■ **What is required**: Go through the data below and copy each line where the word "JSON" occurs.

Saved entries
· · · · ·
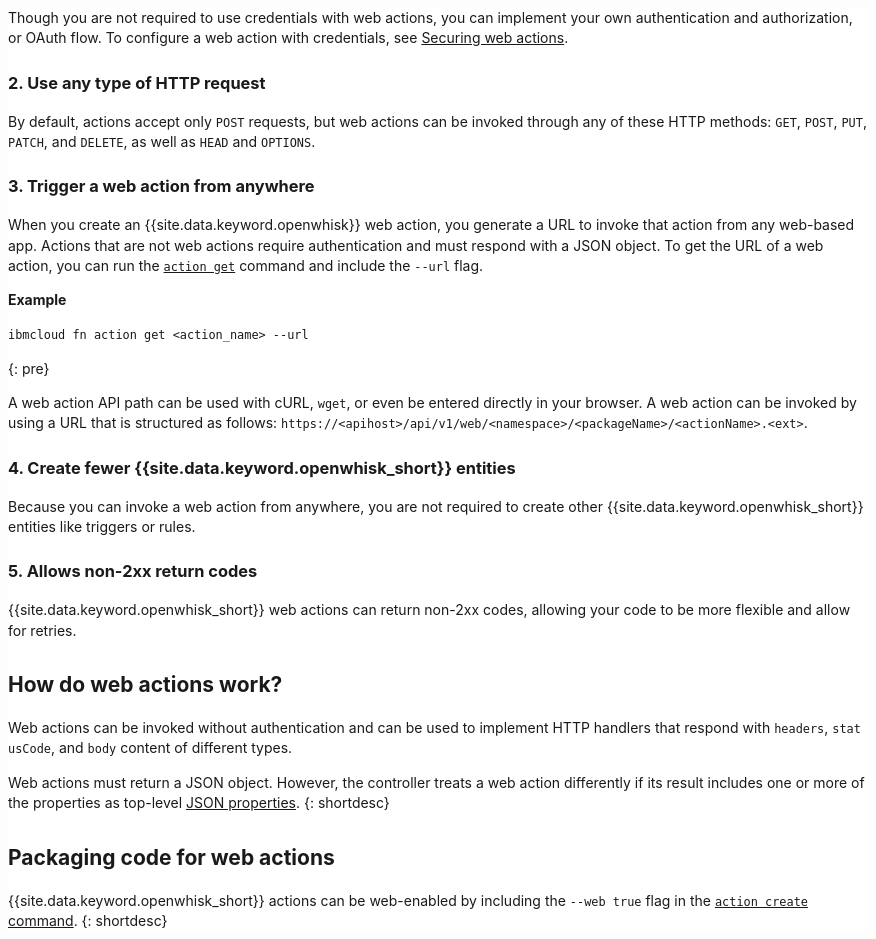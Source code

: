 Though you are not required to use credentials with web actions, you can implement your own authentication and authorization, or OAuth flow. To configure a web action with credentials, see [Securing web actions](#actions_web_secure).

### 2. Use any type of HTTP request

By default, actions accept only `POST` requests, but web actions can be invoked through any of these HTTP methods: `GET`, `POST`, `PUT`, `PATCH`, and `DELETE`, as well as `HEAD` and `OPTIONS`.

### 3. Trigger a web action from anywhere

When you create an {{site.data.keyword.openwhisk}} web action, you generate a URL to invoke that action from any web-based app. Actions that are not web actions require authentication and must respond with a JSON object. To get the URL of a web action, you can run the [`action get`](/docs/openwhisk?topic=cloud-functions-cli-plugin-functions-cli#cli_action_get) command and include the `--url` flag.

**Example**

```
ibmcloud fn action get <action_name> --url
```
{: pre}

A web action API path can be used with cURL, `wget`, or even be entered directly in your browser. A web action can be invoked by using a URL that is structured as follows: `https://<apihost>/api/v1/web/<namespace>/<packageName>/<actionName>.<ext>`.

### 4. Create fewer {{site.data.keyword.openwhisk_short}} entities

Because you can invoke a web action from anywhere, you are not required to create other {{site.data.keyword.openwhisk_short}} entities like triggers or rules.

### 5. Allows non-2xx return codes

{{site.data.keyword.openwhisk_short}} web actions can return non-2xx codes, allowing your code to be more flexible and allow for retries.

## How do web actions work?

Web actions can be invoked without authentication and can be used to implement HTTP handlers that respond with `headers`, `statusCode`, and `body` content of different types.

Web actions must return a JSON object. However, the controller treats a web action differently if its result includes one or more of the properties as top-level [JSON properties](#web_action_properties).
{: shortdesc}

## Packaging code for web actions
{{site.data.keyword.openwhisk_short}} actions can be web-enabled by including the `--web true` flag in the [`action create` command](/docs/openwhisk?topic=cloud-functions-cli-plugin-functions-cli#cli_action_create).
{: shortdesc}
· · · · ·
■ **Your response**:
When you create an {{site.data.keyword.openwhisk}} web action, you generate a URL to invoke that action from any web-based app. Actions that are not web actions require authentication and must respond with a JSON object. To get the URL of a web action, you can run the [`action get`](/docs/openwhisk?topic=cloud-functions-cli-plugin-functions-cli#cli_action_get) command and include the `--url` flag.
Web actions must return a JSON object. However, the controller treats a web action differently if its result includes one or more of the properties as top-level [JSON properties](#web_action_properties).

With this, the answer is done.